Program 1: Evolutionary and Environnmental Change
Program Leader: Professor Malcolm McCulloch
Knowledge of the past improves our ability to predict future influences of natural environmental variability, human impacts, and climate change on coral reefs. Using the fossil record, Centre staff are working to develop novel methods for identifying potential causes of global changes in biodiversity and ecosystem function. Together with our ecological studies, this broad array of work provides the Centre with a unique perspective on community change that ranges from centuries to millennia.
(a) Evolutionary dynamics of coral reefs: Two sub-programs focus on (i) the fossil record and morphometric and molecular-based phylogenies of functional groups of fishes, corals, coralline algae and zooxanthellae and (ii) the quaternary history of coral reef assemblages in the past 400,000 years.

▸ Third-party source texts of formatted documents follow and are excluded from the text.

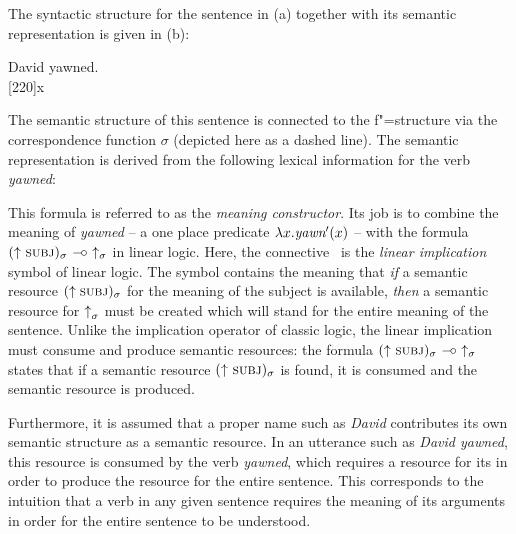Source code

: The syntactic structure for the sentence in (a) together with its semantic representation is given in (b):

\eal
\ex David yawned.
\ex ~\\[-\baselineskip]
\hspace*{-2em}
{}%
\hspace*{3em}%
{}%
\hspace*{2em}%
\Aput*{$\phi$}
[220]{x}
\Bput*{$\sigma$}
\zl

\noindent 
The semantic structure of this sentence is connected to the f"=structure via the correspondence function $\sigma$ (depicted here as a dashed line). The semantic representation is
derived from the following lexical information for the verb \emph{yawned}:

\ea
{}
\z

\noindent 
This formula is referred to as the \emph{meaning constructor}. Its job is to combine the meaning of \emph{yawned} -- a one place predicate
$\lambda x. \textit{yawn}'(x)$ -- with the formula\is{\linimp}
\mbox{$(\up\ \subj)_\sigma\ \linimp\ \ups$} in linear logic. Here, the connective \linimp\ is the
\emph{linear implication} symbol of linear logic. The symbol contains the meaning that \emph{if} a
semantic resource $(\up\;\subj)_\sigma$ for the meaning of the subject is available,
\emph{then} a semantic resource for $\hbox {$\uparrow$\kern .0em}_\sigma$ must be created which will stand for the entire meaning of the sentence.
Unlike the implication operator of classic logic, the linear implication must consume and produce
semantic resources: the formula \mbox{$(\up\ \subj)_\sigma\ \linimp\ \ups$} states that if a
semantic resource \mbox{$(\up\  \subj)_\sigma$} is found, it is consumed and the semantic resource
\ups is produced.

Furthermore, it is assumed that a proper name such as \emph{David} contributes its own semantic structure as a semantic resource. In an utterance such as \emph{David yawned},
this resource is consumed by the verb \emph{yawned}, which requires a resource for its \subj in order to produce the resource for the entire sentence. This corresponds to the intuition
that a verb in any given sentence requires the meaning of its arguments in order for the entire sentence to be understood.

(b) Climatic variability, floods and terrestrial runoff: This group applies cutting-edge isotope technologies to develop banded coral skeletons as proxies for paleoclimates and human impacts in Australia and overseas. This innovative approach enables understanding of global climate changes, rainfall variability and drought, and long-term trajectories of nutrient and sediment discharge onto the Great Barrier Reef.
(c) Long-term records of human-coral reef interaction: Data is being assembled from a range of sources from before the arrival of humans to the present (including Quaternary fossil deposits (past 2MA), coastal archeological records (past 6000 years), historical documents, fisheries records and modern ecological studies) to quantify human impacts and explore management options.